Given records:
****************
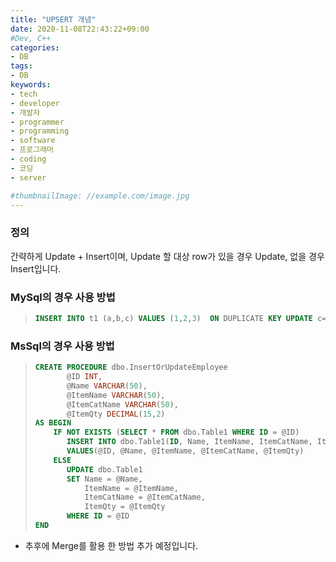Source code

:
 ```yaml
---
title: "UPSERT 개념"
date: 2020-11-08T22:43:22+09:00
#Dev, C++
categories:
- DB
tags:
- DB
keywords:
- tech
- developer
- 개발자
- programmer
- programming
- software
- 프로그래머
- coding
- 코딩
- server

#thumbnailImage: //example.com/image.jpg
---
```


### 정의

간략하게 Update + Insert이며, Update 할 대상 row가 있을 경우 Update, 없을 경우 Insert입니다.

<!--more-->

  

### MySql의 경우 사용 방법

> ```sql
> INSERT INTO t1 (a,b,c) VALUES (1,2,3)  ON DUPLICATE KEY UPDATE c=c+1;
> ```

  

### MsSql의 경우 사용 방법

> ```sql
> CREATE PROCEDURE dbo.InsertOrUpdateEmployee
>        @ID INT,
>        @Name VARCHAR(50),
>        @ItemName VARCHAR(50),  
>        @ItemCatName VARCHAR(50),
>        @ItemQty DECIMAL(15,2)
> AS BEGIN
>     IF NOT EXISTS (SELECT * FROM dbo.Table1 WHERE ID = @ID)
>        INSERT INTO dbo.Table1(ID, Name, ItemName, ItemCatName, ItemQty)
>        VALUES(@ID, @Name, @ItemName, @ItemCatName, @ItemQty)
>     ELSE
>        UPDATE dbo.Table1
>        SET Name = @Name,
>            ItemName = @ItemName,
>            ItemCatName = @ItemCatName,
>            ItemQty = @ItemQty
>        WHERE ID = @ID
> END
> ```



* 추후에 Merge를 활용 한 방법 추가 예정입니다.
****************
Work required:
Report how many lines above hold the string "ItemQty", giving nothing but the number.

Solution:
4